En effet, ce palmarès mondial met en lumière la capacité de l’Algérie à garantir à ses citoyens un accès régulier à une nourriture suffisante, abordable et nutritive, ce qui constitue un enjeu crucial dans un contexte international de crises économique, climatique et géopolitique. En comparaison, le Portugal occupe la première place mondiale avec 76,83 points, grâce à une agriculture variée et à des politiques publiques permettant un accès facile à des produits alimentaires sains.
Une Algérie fertile
L’Algérie possède, en effet, une richesse agricole énorme, qui varie entre les cultures céréalières, les fruits et légumes. Du blé et de l’orge à l’huile d’olive et aux dattes, l’agriculture joue un rôle central dans l’approvisionnement alimentaire de la population. La diversité permet de fournir une large gamme de produits alimentaires pouvant être consommés localement ou exportés à l’étranger, renforçant ainsi l’indépendance alimentaire.
Cependant, malgré cette diversité agricole, le changement climatique représente un défi majeur. Les catastrophes naturelles comme la sécheresse et les inondations affectent de manière significative la production agricole, notamment dans les régions montagneuses et désertiques.
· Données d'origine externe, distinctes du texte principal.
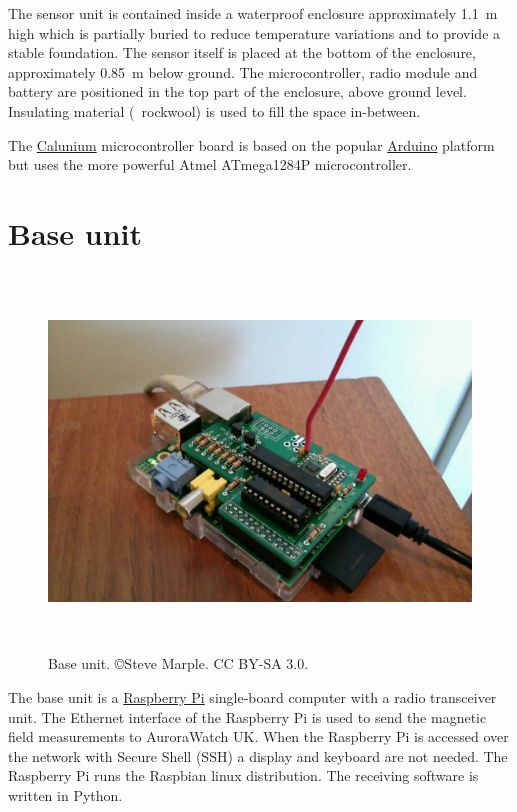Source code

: The sensor unit is contained inside a waterproof enclosure
approximately \SI{1.1}{\metre} high which is partially buried to reduce
temperature variations and to provide a stable foundation. The sensor
itself is placed at the bottom of the enclosure, approximately
\SI{0.85}{\metre} below ground. The microcontroller, radio module and
battery are positioned in the top part of the enclosure, above ground
level. Insulating material (\eg\ rockwool) is used to fill the space
in-between.

The
\href{http://blog.stevemarple.co.uk/search/label/Calunium}{Calunium}
microcontroller board is based on the popular
\href{http://arduino.cc}{Arduino} platform but uses the more powerful
Atmel ATmega1284P microcontroller.

\section{Base unit}

\begin{figure}
  \centering
  \includegraphics[keepaspectratio,height=10cm]{images/base-unit}
  \caption[Base unit]%
  {Base unit. \small{\copyright Steve Marple. CC BY-SA 3.0.}}
  \label{fig:base-unit}
\end{figure}

The base unit is a \href{http://www.raspberrypi.org/‎}{Raspberry Pi}
single-board computer with a radio transceiver unit. The Ethernet
interface of the Raspberry Pi is used to send the magnetic field
measurements to AuroraWatch UK. When the Raspberry Pi is accessed over
the network with Secure Shell (SSH) a display and keyboard are not
needed. The Raspberry Pi runs the Raspbian linux distribution. The
receiving software is written in Python.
C’est pourquoi le gouvernement investit dans l’agriculture intelligente face au climat, incluant des techniques d’irrigation modernes et des cultures résistantes à la sécheresse.
Ces dernières années, l’Algérie a investi massivement dans le secteur agricole. Le soutien aux agriculteurs locaux par la fourniture de ressources financières et de technologies agricoles modernes est l’un des efforts les plus importants déployés par l’État pour augmenter la production alimentaire locale.
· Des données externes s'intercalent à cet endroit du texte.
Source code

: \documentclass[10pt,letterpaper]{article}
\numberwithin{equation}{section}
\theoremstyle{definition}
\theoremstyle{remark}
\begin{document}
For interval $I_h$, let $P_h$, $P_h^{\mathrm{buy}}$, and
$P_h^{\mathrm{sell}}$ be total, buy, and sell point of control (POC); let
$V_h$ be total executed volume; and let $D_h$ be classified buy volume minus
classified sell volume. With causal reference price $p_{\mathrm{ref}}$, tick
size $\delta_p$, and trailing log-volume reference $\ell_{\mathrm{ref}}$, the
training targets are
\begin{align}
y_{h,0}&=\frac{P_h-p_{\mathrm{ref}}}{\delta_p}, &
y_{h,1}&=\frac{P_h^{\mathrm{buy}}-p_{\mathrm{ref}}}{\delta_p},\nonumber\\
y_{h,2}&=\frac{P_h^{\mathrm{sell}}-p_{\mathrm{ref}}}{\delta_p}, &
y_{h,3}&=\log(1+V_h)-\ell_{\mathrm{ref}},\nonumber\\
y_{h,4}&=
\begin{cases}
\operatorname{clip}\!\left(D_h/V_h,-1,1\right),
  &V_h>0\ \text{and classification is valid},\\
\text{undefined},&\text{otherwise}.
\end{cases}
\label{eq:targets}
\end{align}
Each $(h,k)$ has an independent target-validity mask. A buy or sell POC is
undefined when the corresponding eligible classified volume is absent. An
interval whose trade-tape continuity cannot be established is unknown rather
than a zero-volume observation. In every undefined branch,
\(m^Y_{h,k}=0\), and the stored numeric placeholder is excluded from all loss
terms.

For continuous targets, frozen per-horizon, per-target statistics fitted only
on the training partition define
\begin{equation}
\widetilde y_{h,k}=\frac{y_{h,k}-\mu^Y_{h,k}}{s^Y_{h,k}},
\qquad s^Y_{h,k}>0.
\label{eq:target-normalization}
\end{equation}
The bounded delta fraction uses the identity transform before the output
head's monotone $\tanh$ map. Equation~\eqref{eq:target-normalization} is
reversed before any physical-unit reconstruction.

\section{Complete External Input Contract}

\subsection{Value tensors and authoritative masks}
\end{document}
Ces investissements comprennent la mise en place de nouveaux projets pour améliorer les systèmes d’irrigation, le développement des terres agricoles négligées et l’extension des zones cultivées.
Numériser davantage le secteur
L’une des grandes opportunités qui peut renforcer la résilience du système alimentaire en Algérie est la transition numérique dans l’agriculture. L’utilisation de technologies modernes telles que l’intelligence artificielle, l’analyse des données massives et l’Internet des objets peut contribuer de manière significative à améliorer la productivité agricole. Ces technologies peuvent également permettre aux agriculteurs de suivre plus précisément la santé de leurs récoltes.
Cette tendance s’est vue récemment par les efforts du ministre de l’Agriculture, du Développement rural et de la Pêche, M. Yacine El-Mahdi Oualid, qui multiplie les efforts pour numériser le secteur.
De plus, il existe une opportunité réelle d’agrandir le système alimentaire, cela se fera en renforçant la coopération régionale en matière de sécurité alimentaire. L’Algérie pourrait alors devenir un acteur clé dans la création de marchés communs pour les produits agricoles. Cette coopération aidera à réduire les coûts et à améliorer la capacité à exporter vers les marchés mondiaux.
L’utilisation des énergies renouvelables, comme l’énergie solaire, dans les processus agricoles peut également contribuer à rendre l’agriculture plus durable en Algérie, en particulier dans les régions désertiques qui bénéficient d’un ensoleillement abondant. Cela pourrait également améliorer les approvisionnements en eau grâce à l’irrigation par énergie solaire.
L’Algérie progresse dans la bonne direction vers la réalisation d’une sécurité alimentaire durable grâce à la résilience de son système alimentaire et à son engagement dans l’investissement agricole. Avec la transition numérique, la coopération régionale et l’extension de l’utilisation des énergies renouvelables, l’Algérie pourrait garantir à ses citoyens une alimentation suffisante et nutritive dans un avenir proche.